Top of Records to process

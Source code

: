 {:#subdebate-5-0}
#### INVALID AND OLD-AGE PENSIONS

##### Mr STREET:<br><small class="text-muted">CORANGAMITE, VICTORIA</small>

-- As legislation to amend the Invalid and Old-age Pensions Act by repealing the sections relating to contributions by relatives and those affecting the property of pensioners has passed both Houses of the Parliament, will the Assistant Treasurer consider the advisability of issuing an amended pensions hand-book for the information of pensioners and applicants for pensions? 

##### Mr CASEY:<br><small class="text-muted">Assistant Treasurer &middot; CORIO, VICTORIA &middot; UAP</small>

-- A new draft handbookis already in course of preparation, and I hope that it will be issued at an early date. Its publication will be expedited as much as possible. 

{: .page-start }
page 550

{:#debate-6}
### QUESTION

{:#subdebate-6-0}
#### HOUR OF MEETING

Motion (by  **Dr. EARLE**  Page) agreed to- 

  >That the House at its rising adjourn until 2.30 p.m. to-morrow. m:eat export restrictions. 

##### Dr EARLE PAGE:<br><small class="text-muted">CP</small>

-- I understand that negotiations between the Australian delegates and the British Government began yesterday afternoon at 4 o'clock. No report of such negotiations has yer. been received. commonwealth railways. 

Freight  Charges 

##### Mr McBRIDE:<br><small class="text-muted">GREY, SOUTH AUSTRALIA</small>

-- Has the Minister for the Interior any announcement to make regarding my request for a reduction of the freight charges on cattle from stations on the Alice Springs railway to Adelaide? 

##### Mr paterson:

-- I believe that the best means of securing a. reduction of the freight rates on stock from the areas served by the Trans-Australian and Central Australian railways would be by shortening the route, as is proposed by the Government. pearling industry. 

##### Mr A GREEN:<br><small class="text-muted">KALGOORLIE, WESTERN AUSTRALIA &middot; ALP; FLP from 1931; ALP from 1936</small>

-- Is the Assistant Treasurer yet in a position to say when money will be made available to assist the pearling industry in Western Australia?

Bottom of Records to process

> Exercise aim:
Report how many lines of the preceding records include "muted". Output the number only.

> Answer to the problem:
5